- Problem description:
From start to end, print the entire listing below exactly.
· · · ·
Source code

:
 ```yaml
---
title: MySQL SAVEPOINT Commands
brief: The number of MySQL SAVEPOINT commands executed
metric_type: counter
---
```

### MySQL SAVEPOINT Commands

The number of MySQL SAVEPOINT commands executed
· · · ·
- Task answer:
Source code

:
 ```yaml
---
title: MySQL SAVEPOINT Commands
brief: The number of MySQL SAVEPOINT commands executed
metric_type: counter
---
```

### MySQL SAVEPOINT Commands

The number of MySQL SAVEPOINT commands executed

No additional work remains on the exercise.